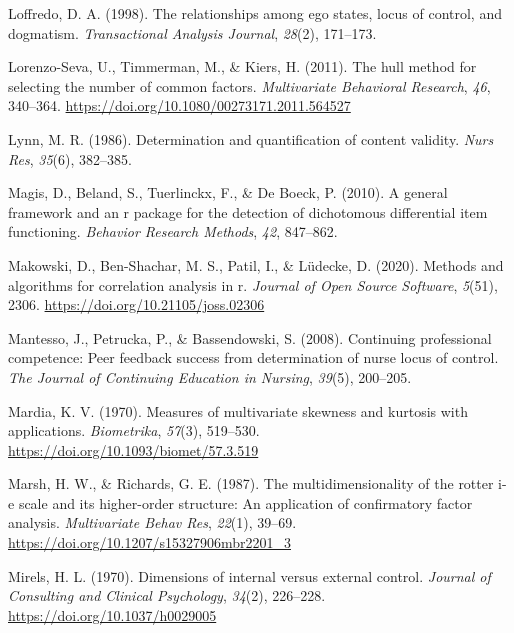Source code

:\documentclass[
  english,
  man]{apa6}
\newlength{\cslhangindent}
\newlength{\cslentryspacingunit} %
\newenvironment{CSLReferences}[2] %
 {%
  \setlength{\parindent}{0pt}
  \ifodd #1
  \let\oldpar\par
  \def\par{\hangindent=\cslhangindent\oldpar}
  \fi
  \setlength{\parskip}{#2\cslentryspacingunit}
 }%
 {}
\begin{document}
\begin{CSLReferences}{1}{0}
\leavevmode{}%
Loffredo, D. A. (1998). The relationships among ego states, locus of control, and dogmatism. \emph{Transactional Analysis Journal}, \emph{28}(2), 171--173.

\leavevmode{}%
Lorenzo-Seva, U., Timmerman, M., \& Kiers, H. (2011). The hull method for selecting the number of common factors. \emph{Multivariate Behavioral Research}, \emph{46}, 340--364. \url{https://doi.org/10.1080/00273171.2011.564527}

\leavevmode{}%
Lynn, M. R. (1986). Determination and quantification of content validity. \emph{Nurs Res}, \emph{35}(6), 382--385.

\leavevmode{}%
Magis, D., Beland, S., Tuerlinckx, F., \& De Boeck, P. (2010). A general framework and an r package for the detection of dichotomous differential item functioning. \emph{Behavior Research Methods}, \emph{42}, 847--862.

\leavevmode{}%
Makowski, D., Ben-Shachar, M. S., Patil, I., \& Lüdecke, D. (2020). Methods and algorithms for correlation analysis in r. \emph{Journal of Open Source Software}, \emph{5}(51), 2306. \url{https://doi.org/10.21105/joss.02306}

\leavevmode{}%
Mantesso, J., Petrucka, P., \& Bassendowski, S. (2008). Continuing professional competence: Peer feedback success from determination of nurse locus of control. \emph{The Journal of Continuing Education in Nursing}, \emph{39}(5), 200--205.

\leavevmode{}%
Mardia, K. V. (1970). Measures of multivariate skewness and kurtosis with applications. \emph{Biometrika}, \emph{57}(3), 519--530. \url{https://doi.org/10.1093/biomet/57.3.519}

\leavevmode{}%
Marsh, H. W., \& Richards, G. E. (1987). The multidimensionality of the rotter i-e scale and its higher-order structure: An application of confirmatory factor analysis. \emph{Multivariate Behav Res}, \emph{22}(1), 39--69. \url{https://doi.org/10.1207/s15327906mbr2201_3}

\leavevmode{}%
Mirels, H. L. (1970). Dimensions of internal versus external control. \emph{Journal of Consulting and Clinical Psychology}, \emph{34}(2), 226--228. \url{https://doi.org/10.1037/h0029005}


\end{CSLReferences}
\end{document}
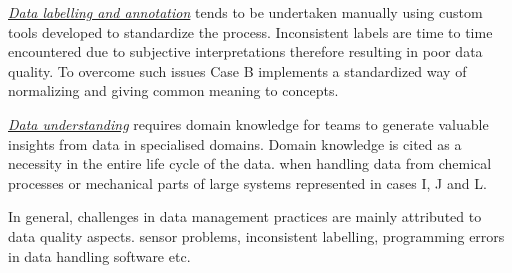 % 


\underline{\emph{Data labelling and annotation}} tends to be undertaken manually using custom tools developed to standardize the process. %
Inconsistent labels are time to time encountered due to subjective interpretations therefore resulting in poor data quality. To overcome such issues Case B implements a standardized way of normalizing and giving common meaning to concepts. %

\underline{\emph{Data understanding}} requires domain knowledge for teams to generate valuable insights from data in specialised domains. Domain knowledge is cited as a necessity in the entire life cycle of the data. \DIFdelbegin {}\DIFdelend \DIFaddbegin {}\DIFaddend when handling data from chemical processes or mechanical parts of large systems represented in cases I, J and L. %

In general, challenges in data management practices are mainly attributed to data quality aspects. \DIFdelbegin {}\DIFdelend \DIFaddbegin {}\DIFaddend sensor problems, inconsistent labelling, programming errors in data handling software etc.




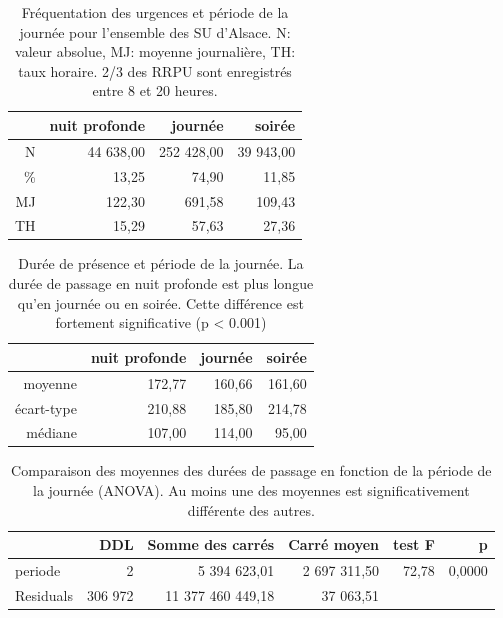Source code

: \documentclass[12pt,english,french,twoside]{book}\usepackage[]{graphicx}\usepackage[]{color}
\begin{document}
\begin{table}[ht]
\centering
\begin{tabular}{rrrr}
  \hline
 & nuit profonde & journée & soirée \\ 
  \hline
N & 44 638,00 & 252 428,00 & 39 943,00 \\ 
  \% & 13,25 & 74,90 & 11,85 \\ 
  MJ & 122,30 & 691,58 & 109,43 \\ 
  TH & 15,29 & 57,63 & 27,36 \\ 
   \hline
\end{tabular}
\caption[Fréquentation des SU et période]{Fréquentation des urgences et période de la journée pour l'ensemble des SU d'Alsace. N: valeur absolue, MJ: moyenne journalière, TH: taux horaire. 2/3 des RRPU sont enregistrés entre 8 et 20 heures.} 
\label{tab:freq_periode}
\end{table}
\begin{table}[ht]
\centering
\begin{tabular}{rrrr}
  \hline
 & nuit profonde & journée & soirée \\ 
  \hline
moyenne & 172,77 & 160,66 & 161,60 \\ 
  écart-type & 210,88 & 185,80 & 214,78 \\ 
  médiane & 107,00 & 114,00 & 95,00 \\ 
   \hline
\end{tabular}
\caption[Durée de présence et période]{Durée de présence et période de la journée. La durée de passage en nuit profonde est plus longue qu'en journée ou en soirée. Cette différence est fortement significative (p < 0.001)} 
\label{duree_periode}
\end{table}
\begin{table}[ht]
\centering
\begin{tabular}{lrrrrr}
  \hline
 & DDL & Somme des carrés & Carré moyen & test F &  p \\ 
  \hline
periode & 2 & 5 394 623,01 & 2 697 311,50 & 72,78 & 0,0000 \\ 
  Residuals & 306 972 & 11 377 460 449,18 & 37 063,51 &  &  \\ 
   \hline
\end{tabular}
\caption{Comparaison des moyennes des durées de passage en fonction de la période de la journée (ANOVA). Au moins une des moyennes est significativement différente des autres.} 
\end{table}
\end{document}
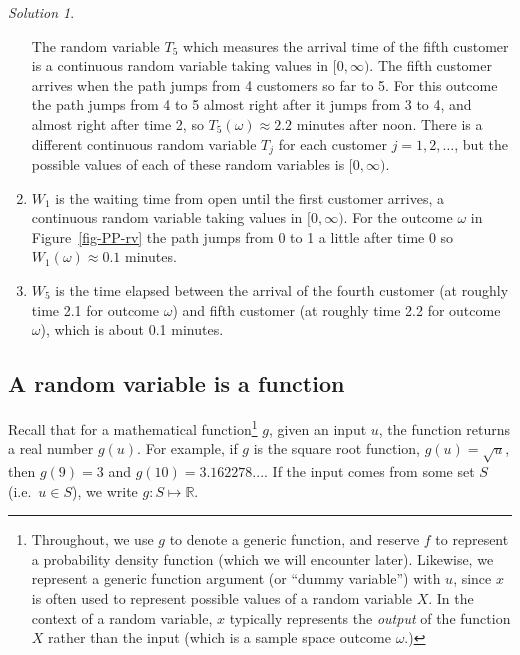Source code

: \documentclass[
  letterpaper,
  DIV=11,
  numbers=noendperiod]{scrreprt}
\theoremstyle{plain}
\theoremstyle{definition}
\theoremstyle{definition}
\theoremstyle{definition}
\theoremstyle{remark}
\newtheorem{refsolution}{Solution}[chapter]
\begin{document}
\begin{tcolorbox}
\begin{refsolution}
\begin{enumerate}
  The random variable \(T_5\) which measures the arrival time of the
  fifth customer is a continuous random variable taking values in
  \([0, \infty)\). The fifth customer arrives when the path jumps from 4
  customers so far to 5. For this outcome the path jumps from 4 to 5
  almost right after it jumps from 3 to 4, and almost right after time
  2, so \(T_5(\omega)\approx 2.2\) minutes after noon. There is a
  different continuous random variable \(T_j\) for each customer
  \(j=1, 2, \ldots\), but the possible values of each of these random
  variables is \([0,\infty)\).
\item
  \(W_1\) is the waiting time from open until the first customer
  arrives, a continuous random variable taking values in
  \([0, \infty)\). For the outcome \(\omega\) in Figure~\ref{fig-PP-rv}
  the path jumps from 0 to 1 a little after time 0 so
  \(W_1(\omega)\approx 0.1\) minutes.
\item
  \(W_5\) is the time elapsed between the arrival of the fourth customer
  (at roughly time 2.1 for outcome \(\omega\)) and fifth customer (at
  roughly time 2.2 for outcome \(\omega\)), which is about 0.1 minutes.
\end{enumerate}

\label{sol-PP-rv}

\end{refsolution}

\end{tcolorbox}

\subsection{A random variable is a function}\label{sec-rv-function}

Recall that for a mathematical function\footnote{Throughout, we use
  \(g\) to denote a generic function, and reserve \(f\) to represent a
  probability density function (which we will encounter later).
  Likewise, we represent a generic function argument (or ``dummy
  variable'') with \(u\), since \(x\) is often used to represent
  possible values of a random variable \(X\). In the context of a random
  variable, \(x\) typically represents the \emph{output} of the function
  \(X\) rather than the input (which is a sample space outcome
  \(\omega\).)} \(g\), given an input \(u\), the function returns a real
number \(g(u)\). For example, if \(g\) is the square root function,
\(g(u) = \sqrt{u}\), then \(g(9) = 3\) and \(g(10) = 3.162278...\). If
the input comes from some set \(S\) (i.e.~\(u\in S\)), we write
\(g:S\mapsto \mathbb{R}\).
\end{document}

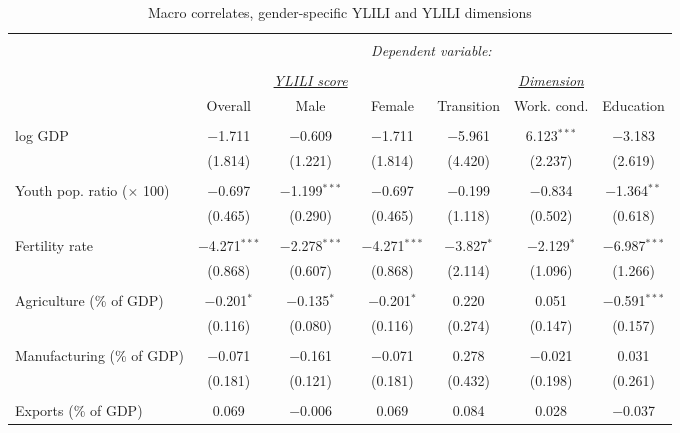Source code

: \documentclass[
  a4paper, twoside, 12pt]{book}
\begin{document}
\begin{singlespace}

\begin{table}[H] \centering 
  \caption{Macro correlates, gender-specific YLILI and YLILI dimensions} 
  \label{tab:tbl-regwide} 
\footnotesize 
\begin{tabular}{@{\extracolsep{-8pt}}lcccccc} 
\\[-1.8ex]\hline 
\hline \\[-1.8ex] 
 & \multicolumn{6}{c}{\textit{Dependent variable:}} \\ 
\cline{2-7} 
\\[-1.8ex] &  & \textit{\underline{YLILI score}} &  &  & \textit{\underline{Dimension}} &  \\ 
 & Overall & Male & Female & Transition & Work. cond. & Education \\ 
\hline \\[-1.8ex] 
 log GDP & $-$1.711 & $-$0.609 & $-$1.711 & $-$5.961 & 6.123$^{***}$ & $-$3.183 \\ 
  & (1.814) & (1.221) & (1.814) & (4.420) & (2.237) & (2.619) \\ 
  & & & & & & \\ 
 Youth pop. ratio ($\times$ 100) & $-$0.697 & $-$1.199$^{***}$ & $-$0.697 & $-$0.199 & $-$0.834 & $-$1.364$^{**}$ \\ 
  & (0.465) & (0.290) & (0.465) & (1.118) & (0.502) & (0.618) \\ 
  & & & & & & \\ 
 Fertility rate & $-$4.271$^{***}$ & $-$2.278$^{***}$ & $-$4.271$^{***}$ & $-$3.827$^{*}$ & $-$2.129$^{*}$ & $-$6.987$^{***}$ \\ 
  & (0.868) & (0.607) & (0.868) & (2.114) & (1.096) & (1.266) \\ 
  & & & & & & \\ 
 Agriculture (\% of GDP) & $-$0.201$^{*}$ & $-$0.135$^{*}$ & $-$0.201$^{*}$ & 0.220 & 0.051 & $-$0.591$^{***}$ \\ 
  & (0.116) & (0.080) & (0.116) & (0.274) & (0.147) & (0.157) \\ 
  & & & & & & \\ 
 Manufacturing (\% of GDP) & $-$0.071 & $-$0.161 & $-$0.071 & 0.278 & $-$0.021 & 0.031 \\ 
  & (0.181) & (0.121) & (0.181) & (0.432) & (0.198) & (0.261) \\ 
  & & & & & & \\ 
 Exports (\% of GDP) & 0.069 & $-$0.006 & 0.069 & 0.084 & 0.028 & $-$0.037 \\ 

\end{tabular}
\end{table}
\end{singlespace}
\end{document}
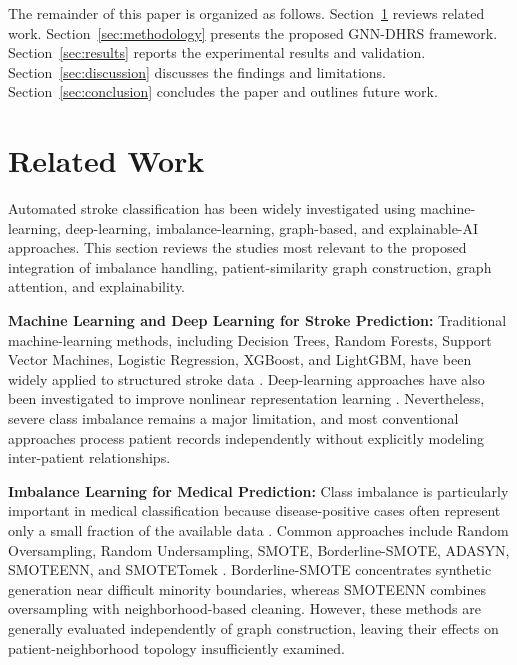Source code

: \documentclass[pdflatex,sn-mathphys-num]{sn-jnl}%
\theoremstyle{thmstyleone}%
\theoremstyle{thmstyletwo}%
\theoremstyle{thmstylethree}%
\begin{document}
The remainder of this paper is organized as follows.
Section~\ref{sec:relatedwork} reviews related work.
Section~\ref{sec:methodology} presents the proposed GNN-DHRS framework.
Section~\ref{sec:results} reports the experimental results and validation.
Section~\ref{sec:discussion} discusses the findings and limitations.
Section~\ref{sec:conclusion} concludes the paper and outlines future work.
\section{Related Work}
\label{sec:relatedwork}

Automated stroke classification has been widely investigated using
machine-learning, deep-learning, imbalance-learning, graph-based, and
explainable-AI approaches. This section reviews the studies most relevant to
the proposed integration of imbalance handling, patient-similarity graph
construction, graph attention, and explainability.

\textbf{Machine Learning and Deep Learning for Stroke Prediction: }
Traditional machine-learning methods, including Decision Trees, Random
Forests, Support Vector Machines, Logistic Regression, XGBoost, and LightGBM,
have been widely applied to structured stroke data
\cite{johnson2023stroke,tashkova2025comparative,melnykova2025stroke}.
Deep-learning approaches have also been investigated to improve nonlinear
representation learning \cite{akib2025optimizing,kanwal2025stroke}.
Nevertheless, severe class imbalance remains a major limitation, and most
conventional approaches process patient records independently without
explicitly modeling inter-patient relationships.

\textbf{Imbalance Learning for Medical Prediction:}
Class imbalance is particularly important in medical classification because
disease-positive cases often represent only a small fraction of the available
data \cite{he2009learning,haixiang2017learning}. Common approaches include
Random Oversampling, Random Undersampling, SMOTE, Borderline-SMOTE, ADASYN,
SMOTEENN, and SMOTETomek
\cite{chawla2002smote,han2005borderline,he2008adasyn,batista2004study,
batista2003balancing,abousaber2025robust}. Borderline-SMOTE concentrates
synthetic generation near difficult minority boundaries, whereas SMOTEENN
combines oversampling with neighborhood-based cleaning. However, these
methods are generally evaluated independently of graph construction, leaving
their effects on patient-neighborhood topology insufficiently examined.
\end{document}
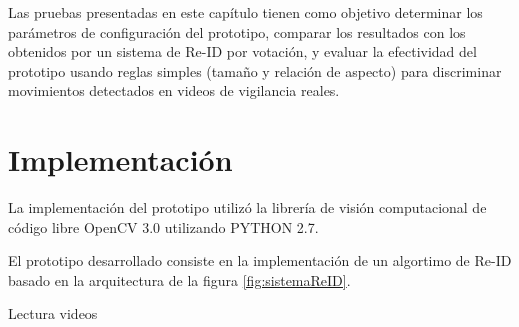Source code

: \documentclass[../memoria.tex]{subfiles}
\begin{document}
\label{experimentos}

Las pruebas presentadas en este capítulo tienen como objetivo determinar los parámetros de configuración del prototipo, comparar los resultados con los obtenidos por un sistema de Re-ID por votación, y evaluar la efectividad del prototipo usando reglas simples (tamaño y relación de aspecto) para discriminar movimientos detectados en videos de vigilancia reales. 

\section{Implementación}

La implementación del prototipo utilizó la librería de visión computacional de código libre OpenCV 3.0 \cite{bradski2000opencv} utilizando PYTHON 2.7.

El prototipo desarrollado consiste en la implementación de un algortimo de Re-ID basado en la arquitectura de la figura \ref{fig:sistemaReID}. 

\begin{algorithm}[h]
\DontPrintSemicolon
{}
\nl {}
\caption{Lectura videos} \label{lectura videos}
\end{algorithm}
\end{document}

THE TASK =
In the listing above, find the line containing "the fourth customer". Output it and every line after it up to and including the line containing "cond. & Education \\", exactly, but skip the pictures.

TASK ANSWER =
  \(W_5\) is the time elapsed between the arrival of the fourth customer
  (at roughly time 2.1 for outcome \(\omega\)) and fifth customer (at
  roughly time 2.2 for outcome \(\omega\)), which is about 0.1 minutes.
\end{enumerate}

\label{sol-PP-rv}

\end{refsolution}

\end{tcolorbox}

\subsection{A random variable is a function}\label{sec-rv-function}

Recall that for a mathematical function\footnote{Throughout, we use
  \(g\) to denote a generic function, and reserve \(f\) to represent a
  probability density function (which we will encounter later).
  Likewise, we represent a generic function argument (or ``dummy
  variable'') with \(u\), since \(x\) is often used to represent
  possible values of a random variable \(X\). In the context of a random
  variable, \(x\) typically represents the \emph{output} of the function
  \(X\) rather than the input (which is a sample space outcome
  \(\omega\).)} \(g\), given an input \(u\), the function returns a real
number \(g(u)\). For example, if \(g\) is the square root function,
\(g(u) = \sqrt{u}\), then \(g(9) = 3\) and \(g(10) = 3.162278...\). If
the input comes from some set \(S\) (i.e.~\(u\in S\)), we write
\(g:S\mapsto \mathbb{R}\).
\end{document}

Source code

: \documentclass[
  a4paper, twoside, 12pt]{book}
\begin{document}
\begin{singlespace}

\begin{table}[H] \centering 
  \caption{Macro correlates, gender-specific YLILI and YLILI dimensions} 
  \label{tab:tbl-regwide} 
\footnotesize 
\begin{tabular}{@{\extracolsep{-8pt}}lcccccc} 
\\[-1.8ex]\hline 
\hline \\[-1.8ex] 
 & \multicolumn{6}{c}{\textit{Dependent variable:}} \\ 
\cline{2-7} 
\\[-1.8ex] &  & \textit{\underline{YLILI score}} &  &  & \textit{\underline{Dimension}} &  \\ 
 & Overall & Male & Female & Transition & Work. cond. & Education \\ 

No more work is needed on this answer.